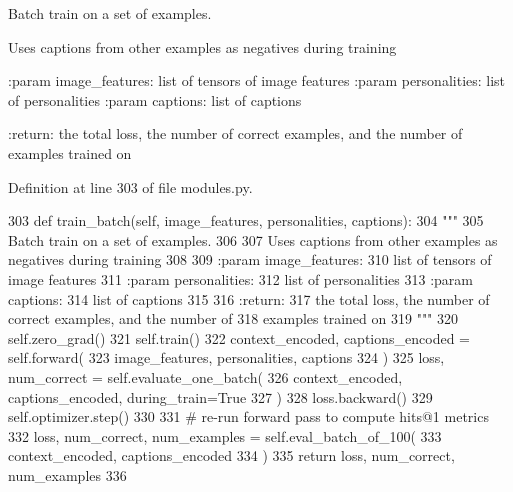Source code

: \begin{DoxyVerb}Batch train on a set of examples.

Uses captions from other examples as negatives during training

:param image_features:
    list of tensors of image features
:param personalities:
    list of personalities
:param captions:
    list of captions

:return:
    the total loss, the number of correct examples, and the number of
    examples trained on
\end{DoxyVerb}
 

Definition at line 303 of file modules.\+py.


\begin{DoxyCode}
303     \textcolor{keyword}{def }train\_batch(self, image\_features, personalities, captions):
304         \textcolor{stringliteral}{"""}
305 \textcolor{stringliteral}{        Batch train on a set of examples.}
306 \textcolor{stringliteral}{}
307 \textcolor{stringliteral}{        Uses captions from other examples as negatives during training}
308 \textcolor{stringliteral}{}
309 \textcolor{stringliteral}{        :param image\_features:}
310 \textcolor{stringliteral}{            list of tensors of image features}
311 \textcolor{stringliteral}{        :param personalities:}
312 \textcolor{stringliteral}{            list of personalities}
313 \textcolor{stringliteral}{        :param captions:}
314 \textcolor{stringliteral}{            list of captions}
315 \textcolor{stringliteral}{}
316 \textcolor{stringliteral}{        :return:}
317 \textcolor{stringliteral}{            the total loss, the number of correct examples, and the number of}
318 \textcolor{stringliteral}{            examples trained on}
319 \textcolor{stringliteral}{        """}
320         self.zero\_grad()
321         self.train()
322         context\_encoded, captions\_encoded = self.forward(
323             image\_features, personalities, captions
324         )
325         loss, num\_correct = self.evaluate\_one\_batch(
326             context\_encoded, captions\_encoded, during\_train=\textcolor{keyword}{True}
327         )
328         loss.backward()
329         self.optimizer.step()
330 
331         \textcolor{comment}{# re-run forward pass to compute hits@1 metrics}
332         loss, num\_correct, num\_examples = self.eval\_batch\_of\_100(
333             context\_encoded, captions\_encoded
334         )
335         \textcolor{keywordflow}{return} loss, num\_correct, num\_examples
336 
\end{DoxyCode}
\mbox{\label{classprojects_1_1personality__captions_1_1transresnet_1_1modules_1_1TransresnetModel_a7a9e68b5978bb8b9c681a9ce0015d3c3}} 
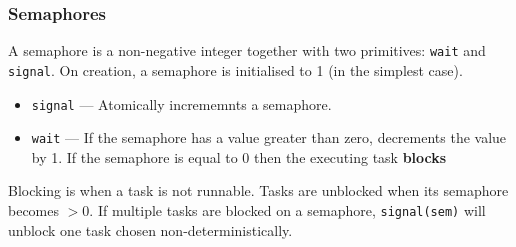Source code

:\documentclass{article}
\begin{document}
\subsubsection{Semaphores}
A semaphore is a non-negative integer together with two primitives: {\tt wait} and {\tt signal}.
On creation, a semaphore is initialised to 1 (in the simplest case).
\begin{itemize}
	\item {\tt signal} --- Atomically incrememnts a semaphore.
	\item {\tt wait} --- If the semaphore has a value greater than zero, decrements the value by 1.
If the semaphore is equal to 0 then the executing task \textbf{blocks}
\end{itemize}
Blocking is when a task is not runnable.
Tasks are unblocked when its semaphore becomes $>0$.
If multiple tasks are blocked on a semaphore, {\tt signal(sem)} will unblock one task chosen non-deterministically.
\end{document}
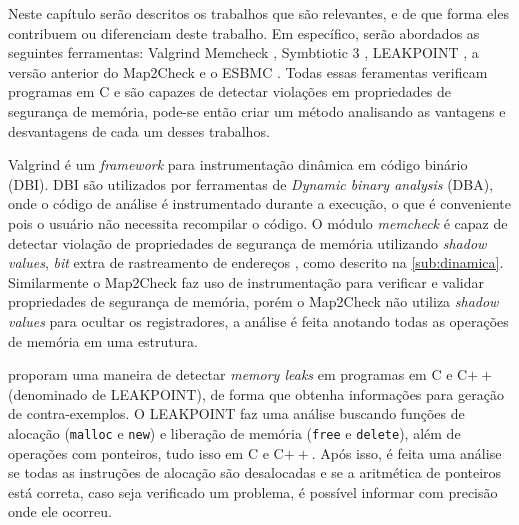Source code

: \label{chapter:correlatos}

Neste capítulo serão descritos os trabalhos que são relevantes, e de que forma eles contribuem ou diferenciam deste trabalho. Em específico, serão abordados as seguintes ferramentas: Valgrind Memcheck \cite{Nethercote:2007}, Symbtiotic 3 \cite{Chalupa:2016}, LEAKPOINT \cite{Clause:2010}, a versão anterior do Map2Check \cite{Rocha:2015} e o ESBMC \cite{Cordeiro:2012}. Todas essas feramentas verificam programas em C e são capazes de detectar violações em propriedades de segurança de memória, pode-se então criar um método analisando as vantagens e desvantagens de cada um desses trabalhos. 

\par
Valgrind é um \textit{framework} para instrumentação dinâmica em código binário (DBI). DBI são utilizados por ferramentas de \textit{Dynamic binary analysis} (DBA), onde o código de análise é instrumentado durante a execução, o que é conveniente pois o usuário não necessita recompilar o código. O módulo \textit{memcheck} é capaz de detectar violação de propriedades de segurança de memória utilizando \textit{shadow values}, \textit{bit} extra de rastreamento de endereços \cite{Nethercote:2007}, como descrito na \autoref{sub:dinamica}. Similarmente o Map2Check faz uso de instrumentação para verificar e validar propriedades de segurança de memória, porém o Map2Check não utiliza \textit{shadow values} para ocultar os registradores, a análise é feita anotando todas as operações de memória em uma estrutura. 

\par
{} proporam uma maneira de detectar \textit{memory leaks} em programas em C e C$++$ (denominado de LEAKPOINT), de forma que obtenha informações para geração de contra-exemplos. O LEAKPOINT faz uma análise buscando funções de alocação (\texttt{malloc} e \texttt{new}) e liberação de memória (\texttt{free} e \texttt{delete}), além de operações com ponteiros, tudo isso em C e C$++$. Após isso, é feita uma análise se todas as instruções de alocação são desalocadas e se a aritmética de ponteiros está correta, caso seja verificado um problema, é possível informar com precisão onde ele ocorreu.

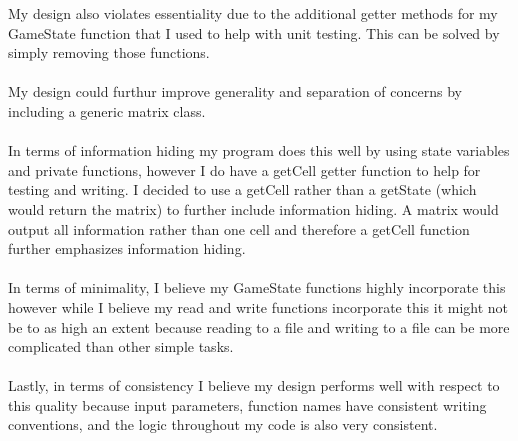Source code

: \documentclass[12pt]{article}
\begin{document}
  My design also violates essentiality due to the additional getter methods for
  my GameState function that I used to help with unit testing. This can be solved by simply removing
  those functions.\\\\

  My design could furthur improve generality and separation of concerns by including
  a generic matrix class.\\\\

  In terms of information hiding my program does this well by using state variables and private functions,
  however I do have a getCell getter function to help for testing and writing. I decided to use
  a getCell rather than a getState (which would return the matrix) to further include information hiding.
  A matrix would output all information rather than one cell and therefore a getCell function
  further emphasizes information hiding.\\\\

  In terms of minimality, I believe my GameState functions highly incorporate this however
  while I believe my read and write functions incorporate this it might not be to as high an
  extent because reading to a file and writing to a file can be more complicated than other
  simple tasks.\\\\

  Lastly, in terms of consistency I believe my design performs well with respect to this quality
  because input parameters, function names have consistent writing conventions, and the logic
  throughout my code is also very consistent.\\\\
\end{document}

· · · · · · ·

▶ **What you are asked to do**
Output nothing but the line containing "In terms of minimality, I" and each line after it in the entries above, exactly as written.

▶ **Task result**
  In terms of minimality, I believe my GameState functions highly incorporate this however
  while I believe my read and write functions incorporate this it might not be to as high an
  extent because reading to a file and writing to a file can be more complicated than other
  simple tasks.\\\\

  Lastly, in terms of consistency I believe my design performs well with respect to this quality
  because input parameters, function names have consistent writing conventions, and the logic
  throughout my code is also very consistent.\\\\
\end{document}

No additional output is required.